## What you have to do
A picture-free, exact reproduction of the listing that follows is required.

## Information supplied
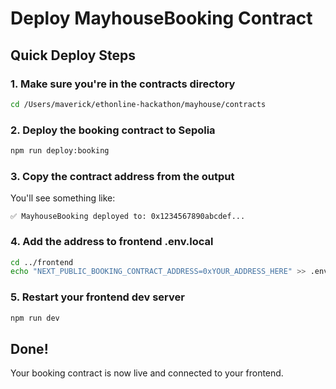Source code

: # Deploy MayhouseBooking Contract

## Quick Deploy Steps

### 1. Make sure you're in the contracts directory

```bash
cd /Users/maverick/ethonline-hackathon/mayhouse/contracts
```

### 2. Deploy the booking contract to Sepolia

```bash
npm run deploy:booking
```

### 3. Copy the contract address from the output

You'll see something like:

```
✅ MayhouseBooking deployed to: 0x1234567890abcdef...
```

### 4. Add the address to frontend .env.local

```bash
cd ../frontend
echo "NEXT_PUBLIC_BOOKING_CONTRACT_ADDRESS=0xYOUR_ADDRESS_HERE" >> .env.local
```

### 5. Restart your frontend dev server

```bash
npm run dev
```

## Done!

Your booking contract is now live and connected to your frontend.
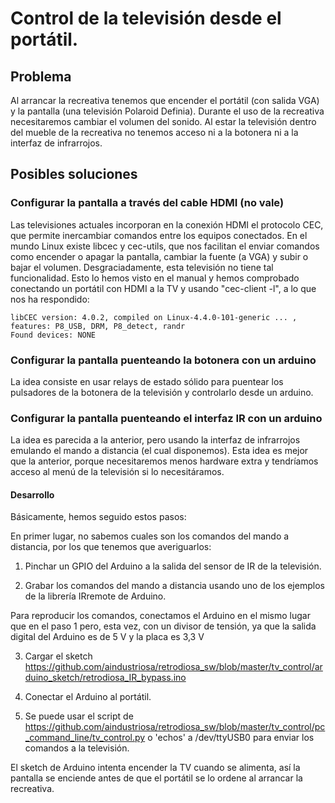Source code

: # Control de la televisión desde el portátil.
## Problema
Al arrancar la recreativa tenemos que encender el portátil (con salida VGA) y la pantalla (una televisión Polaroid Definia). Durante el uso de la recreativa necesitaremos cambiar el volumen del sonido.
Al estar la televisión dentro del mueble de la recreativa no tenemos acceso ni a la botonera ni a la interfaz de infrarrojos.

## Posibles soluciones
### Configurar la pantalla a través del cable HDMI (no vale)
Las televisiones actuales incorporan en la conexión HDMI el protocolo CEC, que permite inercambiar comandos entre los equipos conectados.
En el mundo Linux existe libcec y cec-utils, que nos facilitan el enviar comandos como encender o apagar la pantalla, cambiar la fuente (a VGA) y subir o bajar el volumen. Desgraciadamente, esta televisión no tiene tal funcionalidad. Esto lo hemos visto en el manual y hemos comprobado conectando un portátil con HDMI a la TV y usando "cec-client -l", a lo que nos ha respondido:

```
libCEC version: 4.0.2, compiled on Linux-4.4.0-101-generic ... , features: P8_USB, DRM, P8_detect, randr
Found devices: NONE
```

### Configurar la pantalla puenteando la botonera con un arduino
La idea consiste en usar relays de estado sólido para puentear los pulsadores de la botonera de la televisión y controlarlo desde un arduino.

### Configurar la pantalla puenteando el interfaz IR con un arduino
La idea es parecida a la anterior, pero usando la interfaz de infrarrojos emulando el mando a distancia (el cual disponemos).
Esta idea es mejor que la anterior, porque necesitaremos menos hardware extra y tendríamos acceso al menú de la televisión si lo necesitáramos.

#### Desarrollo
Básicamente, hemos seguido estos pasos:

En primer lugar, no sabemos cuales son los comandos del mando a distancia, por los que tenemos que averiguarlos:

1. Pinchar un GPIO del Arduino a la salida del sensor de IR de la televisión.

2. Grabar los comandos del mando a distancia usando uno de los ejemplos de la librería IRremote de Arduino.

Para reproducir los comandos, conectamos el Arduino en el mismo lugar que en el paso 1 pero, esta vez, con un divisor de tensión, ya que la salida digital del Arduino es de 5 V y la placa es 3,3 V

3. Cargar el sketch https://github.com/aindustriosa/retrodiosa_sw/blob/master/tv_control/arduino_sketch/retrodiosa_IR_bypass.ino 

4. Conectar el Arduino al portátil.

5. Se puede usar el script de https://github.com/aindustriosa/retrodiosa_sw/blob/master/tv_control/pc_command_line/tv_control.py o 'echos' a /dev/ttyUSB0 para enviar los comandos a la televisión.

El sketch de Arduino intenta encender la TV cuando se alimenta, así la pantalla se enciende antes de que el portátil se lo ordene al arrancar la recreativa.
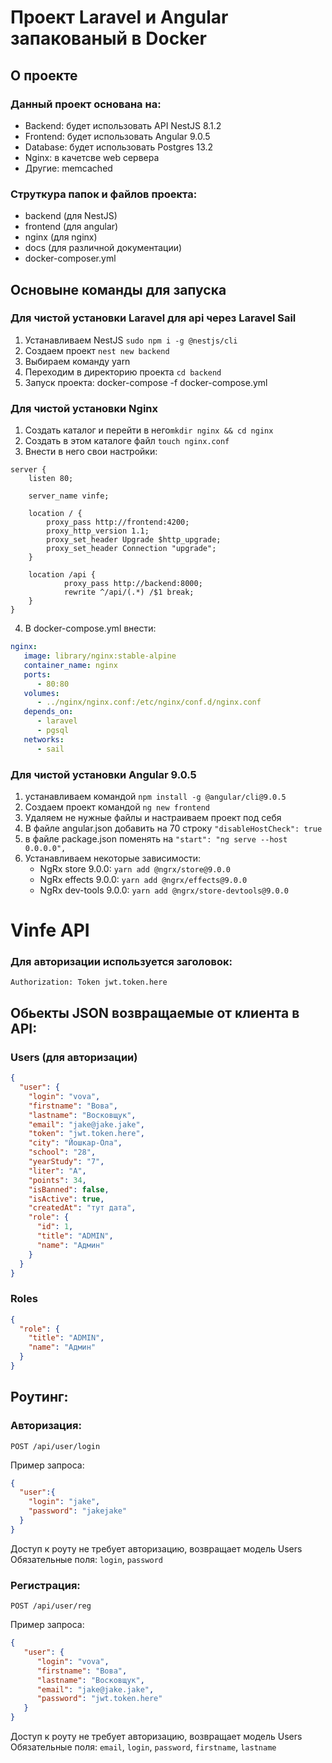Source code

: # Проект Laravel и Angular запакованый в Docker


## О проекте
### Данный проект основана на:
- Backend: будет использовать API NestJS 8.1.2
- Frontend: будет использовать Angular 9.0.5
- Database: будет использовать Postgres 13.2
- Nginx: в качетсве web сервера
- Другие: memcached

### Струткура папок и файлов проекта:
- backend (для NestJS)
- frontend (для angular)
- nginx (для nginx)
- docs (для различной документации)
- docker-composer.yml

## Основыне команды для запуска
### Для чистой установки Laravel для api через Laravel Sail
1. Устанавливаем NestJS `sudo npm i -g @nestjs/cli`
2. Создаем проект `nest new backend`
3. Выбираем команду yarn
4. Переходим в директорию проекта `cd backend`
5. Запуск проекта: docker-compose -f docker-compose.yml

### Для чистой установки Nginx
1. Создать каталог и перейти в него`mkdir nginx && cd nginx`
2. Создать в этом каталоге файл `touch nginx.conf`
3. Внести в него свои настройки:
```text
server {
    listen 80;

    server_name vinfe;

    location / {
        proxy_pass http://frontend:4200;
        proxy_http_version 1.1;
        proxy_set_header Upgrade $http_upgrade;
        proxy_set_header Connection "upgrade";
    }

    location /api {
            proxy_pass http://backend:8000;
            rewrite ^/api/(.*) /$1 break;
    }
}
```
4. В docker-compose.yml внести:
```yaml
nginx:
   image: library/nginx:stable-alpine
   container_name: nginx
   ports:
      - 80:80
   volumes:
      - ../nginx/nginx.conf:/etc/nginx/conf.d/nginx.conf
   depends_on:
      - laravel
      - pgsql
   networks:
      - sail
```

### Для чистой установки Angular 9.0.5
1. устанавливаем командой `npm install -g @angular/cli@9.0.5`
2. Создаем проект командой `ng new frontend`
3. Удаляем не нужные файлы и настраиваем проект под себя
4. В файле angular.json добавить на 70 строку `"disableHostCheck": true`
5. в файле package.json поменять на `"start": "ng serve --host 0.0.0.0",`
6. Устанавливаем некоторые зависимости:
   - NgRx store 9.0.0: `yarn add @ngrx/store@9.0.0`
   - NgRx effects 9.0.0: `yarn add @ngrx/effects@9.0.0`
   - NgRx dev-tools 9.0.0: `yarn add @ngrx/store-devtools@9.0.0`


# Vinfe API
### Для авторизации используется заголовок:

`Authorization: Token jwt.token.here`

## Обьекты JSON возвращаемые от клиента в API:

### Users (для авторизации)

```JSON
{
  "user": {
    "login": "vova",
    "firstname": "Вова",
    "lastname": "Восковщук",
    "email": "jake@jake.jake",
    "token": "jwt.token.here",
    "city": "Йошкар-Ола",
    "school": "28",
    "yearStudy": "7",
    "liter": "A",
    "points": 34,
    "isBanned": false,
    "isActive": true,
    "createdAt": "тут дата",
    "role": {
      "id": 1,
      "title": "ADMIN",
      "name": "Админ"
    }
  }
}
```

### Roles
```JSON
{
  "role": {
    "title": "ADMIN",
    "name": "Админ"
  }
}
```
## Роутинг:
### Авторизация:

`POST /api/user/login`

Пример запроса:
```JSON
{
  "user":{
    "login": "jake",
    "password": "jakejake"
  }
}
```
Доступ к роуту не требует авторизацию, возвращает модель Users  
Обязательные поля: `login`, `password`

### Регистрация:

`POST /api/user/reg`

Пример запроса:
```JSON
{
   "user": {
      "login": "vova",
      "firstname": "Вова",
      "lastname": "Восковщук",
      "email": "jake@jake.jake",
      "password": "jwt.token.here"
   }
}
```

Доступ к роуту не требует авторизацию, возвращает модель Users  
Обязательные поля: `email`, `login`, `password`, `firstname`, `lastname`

## Solution
Source code

: # Deploy MayhouseBooking Contract

## Quick Deploy Steps

### 1. Make sure you're in the contracts directory

```bash
cd /Users/maverick/ethonline-hackathon/mayhouse/contracts
```

### 2. Deploy the booking contract to Sepolia

```bash
npm run deploy:booking
```

### 3. Copy the contract address from the output

You'll see something like:

```
✅ MayhouseBooking deployed to: 0x1234567890abcdef...
```

### 4. Add the address to frontend .env.local

```bash
cd ../frontend
echo "NEXT_PUBLIC_BOOKING_CONTRACT_ADDRESS=0xYOUR_ADDRESS_HERE" >> .env.local
```

### 5. Restart your frontend dev server

```bash
npm run dev
```

## Done!

Your booking contract is now live and connected to your frontend.
Source code

: # Control de la televisión desde el portátil.
## Problema
Al arrancar la recreativa tenemos que encender el portátil (con salida VGA) y la pantalla (una televisión Polaroid Definia). Durante el uso de la recreativa necesitaremos cambiar el volumen del sonido.
Al estar la televisión dentro del mueble de la recreativa no tenemos acceso ni a la botonera ni a la interfaz de infrarrojos.

## Posibles soluciones
### Configurar la pantalla a través del cable HDMI (no vale)
Las televisiones actuales incorporan en la conexión HDMI el protocolo CEC, que permite inercambiar comandos entre los equipos conectados.
En el mundo Linux existe libcec y cec-utils, que nos facilitan el enviar comandos como encender o apagar la pantalla, cambiar la fuente (a VGA) y subir o bajar el volumen. Desgraciadamente, esta televisión no tiene tal funcionalidad. Esto lo hemos visto en el manual y hemos comprobado conectando un portátil con HDMI a la TV y usando "cec-client -l", a lo que nos ha respondido:

```
libCEC version: 4.0.2, compiled on Linux-4.4.0-101-generic ... , features: P8_USB, DRM, P8_detect, randr
Found devices: NONE
```

### Configurar la pantalla puenteando la botonera con un arduino
La idea consiste en usar relays de estado sólido para puentear los pulsadores de la botonera de la televisión y controlarlo desde un arduino.

### Configurar la pantalla puenteando el interfaz IR con un arduino
La idea es parecida a la anterior, pero usando la interfaz de infrarrojos emulando el mando a distancia (el cual disponemos).
Esta idea es mejor que la anterior, porque necesitaremos menos hardware extra y tendríamos acceso al menú de la televisión si lo necesitáramos.

#### Desarrollo
Básicamente, hemos seguido estos pasos:

En primer lugar, no sabemos cuales son los comandos del mando a distancia, por los que tenemos que averiguarlos:

1. Pinchar un GPIO del Arduino a la salida del sensor de IR de la televisión.

2. Grabar los comandos del mando a distancia usando uno de los ejemplos de la librería IRremote de Arduino.

Para reproducir los comandos, conectamos el Arduino en el mismo lugar que en el paso 1 pero, esta vez, con un divisor de tensión, ya que la salida digital del Arduino es de 5 V y la placa es 3,3 V

3. Cargar el sketch https://github.com/aindustriosa/retrodiosa_sw/blob/master/tv_control/arduino_sketch/retrodiosa_IR_bypass.ino 

4. Conectar el Arduino al portátil.

5. Se puede usar el script de https://github.com/aindustriosa/retrodiosa_sw/blob/master/tv_control/pc_command_line/tv_control.py o 'echos' a /dev/ttyUSB0 para enviar los comandos a la televisión.

El sketch de Arduino intenta encender la TV cuando se alimenta, así la pantalla se enciende antes de que el portátil se lo ordene al arrancar la recreativa.
Source code

: # Проект Laravel и Angular запакованый в Docker


## О проекте
### Данный проект основана на:
- Backend: будет использовать API NestJS 8.1.2
- Frontend: будет использовать Angular 9.0.5
- Database: будет использовать Postgres 13.2
- Nginx: в качетсве web сервера
- Другие: memcached

### Струткура папок и файлов проекта:
- backend (для NestJS)
- frontend (для angular)
- nginx (для nginx)
- docs (для различной документации)
- docker-composer.yml

## Основыне команды для запуска
### Для чистой установки Laravel для api через Laravel Sail
1. Устанавливаем NestJS `sudo npm i -g @nestjs/cli`
2. Создаем проект `nest new backend`
3. Выбираем команду yarn
4. Переходим в директорию проекта `cd backend`
5. Запуск проекта: docker-compose -f docker-compose.yml

### Для чистой установки Nginx
1. Создать каталог и перейти в него`mkdir nginx && cd nginx`
2. Создать в этом каталоге файл `touch nginx.conf`
3. Внести в него свои настройки:
```text
server {
    listen 80;

    server_name vinfe;

    location / {
        proxy_pass http://frontend:4200;
        proxy_http_version 1.1;
        proxy_set_header Upgrade $http_upgrade;
        proxy_set_header Connection "upgrade";
    }

    location /api {
            proxy_pass http://backend:8000;
            rewrite ^/api/(.*) /$1 break;
    }
}
```
4. В docker-compose.yml внести:
```yaml
nginx:
   image: library/nginx:stable-alpine
   container_name: nginx
   ports:
      - 80:80
   volumes:
      - ../nginx/nginx.conf:/etc/nginx/conf.d/nginx.conf
   depends_on:
      - laravel
      - pgsql
   networks:
      - sail
```

### Для чистой установки Angular 9.0.5
1. устанавливаем командой `npm install -g @angular/cli@9.0.5`
2. Создаем проект командой `ng new frontend`
3. Удаляем не нужные файлы и настраиваем проект под себя
4. В файле angular.json добавить на 70 строку `"disableHostCheck": true`
5. в файле package.json поменять на `"start": "ng serve --host 0.0.0.0",`
6. Устанавливаем некоторые зависимости:
   - NgRx store 9.0.0: `yarn add @ngrx/store@9.0.0`
   - NgRx effects 9.0.0: `yarn add @ngrx/effects@9.0.0`
   - NgRx dev-tools 9.0.0: `yarn add @ngrx/store-devtools@9.0.0`


# Vinfe API
### Для авторизации используется заголовок:

`Authorization: Token jwt.token.here`

## Обьекты JSON возвращаемые от клиента в API:

### Users (для авторизации)

```JSON
{
  "user": {
    "login": "vova",
    "firstname": "Вова",
    "lastname": "Восковщук",
    "email": "jake@jake.jake",
    "token": "jwt.token.here",
    "city": "Йошкар-Ола",
    "school": "28",
    "yearStudy": "7",
    "liter": "A",
    "points": 34,
    "isBanned": false,
    "isActive": true,
    "createdAt": "тут дата",
    "role": {
      "id": 1,
      "title": "ADMIN",
      "name": "Админ"
    }
  }
}
```

### Roles
```JSON
{
  "role": {
    "title": "ADMIN",
    "name": "Админ"
  }
}
```
## Роутинг:
### Авторизация:

`POST /api/user/login`

Пример запроса:
```JSON
{
  "user":{
    "login": "jake",
    "password": "jakejake"
  }
}
```
Доступ к роуту не требует авторизацию, возвращает модель Users  
Обязательные поля: `login`, `password`

### Регистрация:

`POST /api/user/reg`

Пример запроса:
```JSON
{
   "user": {
      "login": "vova",
      "firstname": "Вова",
      "lastname": "Восковщук",
      "email": "jake@jake.jake",
      "password": "jwt.token.here"
   }
}
```

Доступ к роуту не требует авторизацию, возвращает модель Users  
Обязательные поля: `email`, `login`, `password`, `firstname`, `lastname`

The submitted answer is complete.